Wednesday, June 19, 2013

Today in Comics History, June 19: Wonder Woman loses her powers for a day and is captured by an alien giant and placed on a human charm bracelet with Steve Trevor and I'm honestly not making any of this up, I swear

So yesterday, June 18, we discovered that due to using a really powerful shampoo...


from Wonder Woman #176 (DC, May 1968), script by Robert Kanigher, pencils by Ric Estrada, inks by Mike Esposito

...Wonder Woman loses all her powers every year on June 18th.


Ouch! That's some powerful shampoo. On the other hand, it did rid the Amazing Amazon of her Demonic Dandruff, so that's not all bad. But it appears it's also given her some Amazonian Amnesia, because the last time this happened, was it on June 18? No. No, it was not. It was June 19. (picks up echoing megaphone and announces through it:) Continuity!


from Wonder Woman #106 (DC, May 1959), script by Robert Kanigher, pencils by Ross Andru, inks by Mike Esposito

The title of this story is "The Human Charm Bracelet," and that ain't allegorical, brother sister.

On the other hand, while Ozma Queen Hippolyta watches on the Magic Picture Omni-Screen, it's clear that our Miss of Might (or is that Supergirl?) is in definite need of some ginkgo biloba. Geez, would it kill ya to give her a phone call and remind her, Hippie?


Well, long story short, yada yada yada, next thing you know it's 10:00 AM on June 19 (arbitrary, ain't it?) and Diana has lost her Amazon powers for 24 hours. And we're not given an explanation of why or how. Presumably it's in a previous issue of Wonder Woman, but there's like, a hundred of those and so many of them involve Diana getting tied up for silly reasons, so I'm not looking through those now.


No time is a good time to lose your superpowers, but this is especially a difficult moment because Wondy and Steve "The Male Lois Lane" Trevor have been captured...by a giant who clearly doesn't understand the Square-Cube Law. (And yes, I'll wait here patiently while you follow that link to TVTropes.org and then spend the next three hours opening multiple browser tabs.)


Also ignoring any known laws of perspective, proportion, and storytelling, the giant attaches Diana, Steve, and Wonder Woman's various accoutrements (bullet-deflecting bracelets, tiara, lasso, GIANT INVISIBLE PLANE) to a charm bracelet. Hence, the title. What? The story if called "The Human Charm Bracelet" and I warned you it wasn't allegorical. And please ignore the fact that her bracelets are the diameter of the I-Jet's engines. Look, it's a human charm bracelet.
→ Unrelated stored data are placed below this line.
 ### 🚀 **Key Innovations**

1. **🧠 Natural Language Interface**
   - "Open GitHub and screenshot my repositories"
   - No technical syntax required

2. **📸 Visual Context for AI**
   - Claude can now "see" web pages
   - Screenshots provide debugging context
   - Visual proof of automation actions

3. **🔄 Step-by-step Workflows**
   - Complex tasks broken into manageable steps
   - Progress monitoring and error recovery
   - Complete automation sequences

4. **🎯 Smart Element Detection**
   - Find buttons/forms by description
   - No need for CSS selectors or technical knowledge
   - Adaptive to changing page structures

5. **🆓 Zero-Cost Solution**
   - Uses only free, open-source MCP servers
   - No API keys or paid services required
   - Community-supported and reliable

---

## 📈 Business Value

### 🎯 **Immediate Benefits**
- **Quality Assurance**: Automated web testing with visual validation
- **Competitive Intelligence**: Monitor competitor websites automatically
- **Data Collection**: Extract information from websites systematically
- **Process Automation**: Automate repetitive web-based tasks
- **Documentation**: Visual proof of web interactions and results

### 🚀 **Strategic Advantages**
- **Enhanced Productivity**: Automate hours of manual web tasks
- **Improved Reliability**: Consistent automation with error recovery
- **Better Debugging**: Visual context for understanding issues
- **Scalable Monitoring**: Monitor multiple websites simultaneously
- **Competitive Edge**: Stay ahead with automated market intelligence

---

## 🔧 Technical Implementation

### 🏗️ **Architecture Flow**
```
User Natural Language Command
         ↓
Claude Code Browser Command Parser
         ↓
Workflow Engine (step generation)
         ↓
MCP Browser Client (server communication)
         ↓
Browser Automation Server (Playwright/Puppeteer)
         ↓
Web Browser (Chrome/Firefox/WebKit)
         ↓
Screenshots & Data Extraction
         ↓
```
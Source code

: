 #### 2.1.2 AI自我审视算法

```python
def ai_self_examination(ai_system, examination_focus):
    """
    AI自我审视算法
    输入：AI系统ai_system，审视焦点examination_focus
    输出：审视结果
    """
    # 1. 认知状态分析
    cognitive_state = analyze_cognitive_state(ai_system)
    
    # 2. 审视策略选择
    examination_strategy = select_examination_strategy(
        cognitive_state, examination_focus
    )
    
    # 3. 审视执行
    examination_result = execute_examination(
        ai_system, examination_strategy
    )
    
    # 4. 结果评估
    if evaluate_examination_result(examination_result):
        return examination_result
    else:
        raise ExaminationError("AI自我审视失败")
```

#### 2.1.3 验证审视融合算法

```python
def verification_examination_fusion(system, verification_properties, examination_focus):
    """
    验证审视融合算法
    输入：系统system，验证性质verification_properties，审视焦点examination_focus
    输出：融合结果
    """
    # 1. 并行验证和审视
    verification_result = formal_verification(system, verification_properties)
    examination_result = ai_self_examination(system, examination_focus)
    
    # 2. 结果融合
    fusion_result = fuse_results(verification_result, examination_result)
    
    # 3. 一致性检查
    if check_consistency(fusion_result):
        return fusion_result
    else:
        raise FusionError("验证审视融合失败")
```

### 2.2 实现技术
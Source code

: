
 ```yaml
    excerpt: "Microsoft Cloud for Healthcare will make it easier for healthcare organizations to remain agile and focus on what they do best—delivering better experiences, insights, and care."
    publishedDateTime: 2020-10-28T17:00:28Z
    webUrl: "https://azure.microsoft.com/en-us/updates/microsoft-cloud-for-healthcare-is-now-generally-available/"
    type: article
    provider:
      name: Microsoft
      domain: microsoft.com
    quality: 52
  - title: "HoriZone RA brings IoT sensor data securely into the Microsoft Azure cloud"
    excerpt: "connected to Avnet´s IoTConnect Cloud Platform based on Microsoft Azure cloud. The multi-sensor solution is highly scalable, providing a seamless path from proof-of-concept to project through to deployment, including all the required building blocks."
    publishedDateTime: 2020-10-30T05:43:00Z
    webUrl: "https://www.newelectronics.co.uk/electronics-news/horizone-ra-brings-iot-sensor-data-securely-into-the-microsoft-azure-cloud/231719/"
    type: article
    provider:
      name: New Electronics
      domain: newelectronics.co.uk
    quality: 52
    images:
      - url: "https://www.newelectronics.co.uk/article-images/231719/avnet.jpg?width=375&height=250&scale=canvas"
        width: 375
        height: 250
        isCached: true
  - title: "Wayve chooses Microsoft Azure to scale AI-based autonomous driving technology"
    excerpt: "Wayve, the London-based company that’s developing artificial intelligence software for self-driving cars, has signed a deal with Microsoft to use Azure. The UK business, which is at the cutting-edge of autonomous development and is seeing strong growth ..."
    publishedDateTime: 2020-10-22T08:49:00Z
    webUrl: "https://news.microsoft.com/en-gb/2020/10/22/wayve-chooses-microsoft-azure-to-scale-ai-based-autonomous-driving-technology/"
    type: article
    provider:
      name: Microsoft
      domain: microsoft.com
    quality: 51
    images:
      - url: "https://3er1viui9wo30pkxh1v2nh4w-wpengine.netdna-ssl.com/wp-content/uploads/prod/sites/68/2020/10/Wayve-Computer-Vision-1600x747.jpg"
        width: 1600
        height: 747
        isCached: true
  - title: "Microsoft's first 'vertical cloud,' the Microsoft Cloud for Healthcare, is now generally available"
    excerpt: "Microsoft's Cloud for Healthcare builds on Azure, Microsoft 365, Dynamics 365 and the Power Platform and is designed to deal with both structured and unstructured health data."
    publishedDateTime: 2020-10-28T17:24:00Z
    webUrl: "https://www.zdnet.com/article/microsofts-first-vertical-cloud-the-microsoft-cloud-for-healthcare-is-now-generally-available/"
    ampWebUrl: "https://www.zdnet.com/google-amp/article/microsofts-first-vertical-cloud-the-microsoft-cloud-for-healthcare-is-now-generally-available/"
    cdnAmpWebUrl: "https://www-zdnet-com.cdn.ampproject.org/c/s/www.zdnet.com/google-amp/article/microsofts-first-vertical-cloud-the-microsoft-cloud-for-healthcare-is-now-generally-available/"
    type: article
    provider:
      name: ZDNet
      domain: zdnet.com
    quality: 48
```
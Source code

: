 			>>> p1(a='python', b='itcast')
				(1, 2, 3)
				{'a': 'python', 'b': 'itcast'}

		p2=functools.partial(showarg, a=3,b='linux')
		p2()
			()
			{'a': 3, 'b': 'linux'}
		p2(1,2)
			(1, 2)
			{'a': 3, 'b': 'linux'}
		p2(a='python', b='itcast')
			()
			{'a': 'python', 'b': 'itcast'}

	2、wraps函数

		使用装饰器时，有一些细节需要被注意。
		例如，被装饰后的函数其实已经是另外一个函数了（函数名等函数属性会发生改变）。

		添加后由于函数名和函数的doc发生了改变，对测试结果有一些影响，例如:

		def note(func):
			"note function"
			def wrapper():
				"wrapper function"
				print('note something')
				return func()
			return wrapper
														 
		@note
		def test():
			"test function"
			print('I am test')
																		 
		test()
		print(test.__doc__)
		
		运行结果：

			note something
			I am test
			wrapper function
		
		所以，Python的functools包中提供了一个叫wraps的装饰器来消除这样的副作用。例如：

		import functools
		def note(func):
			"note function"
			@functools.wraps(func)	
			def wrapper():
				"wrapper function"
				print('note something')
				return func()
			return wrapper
Oh! Also he's a space giant, and he has a cute girlfriend. All together now...awwwwwwwwww.

Then there's a lot of stuff about Wonder Woman competing against Mr. Space Giant Alien Guy in Love™ in a Giant Space Olympics competition in order to win her (and, as an afterthought, Steve's) freedom. In an arrow fetching contest, she hops aboard...hee hee hee...a giant arrow...hee hee!...that travels one thousand miles...BWAH-HA-HA-HA! No, seriously, folks. Wonder Woman in the late sixties, everyone: Wonder Woman.


Also, this issue features Donna Troy*: Vampire**.


Which is surprising, because, y'know, Amazon camera technology...light-years beyond ours***.

*Not actually Donna Troy.
**Not actually a vampire.
***This might be true.


1 comment:

Charles Ardinger said...

No one will see this, but I have trouble wrapping my mind around what a model of an invisible plane would look like.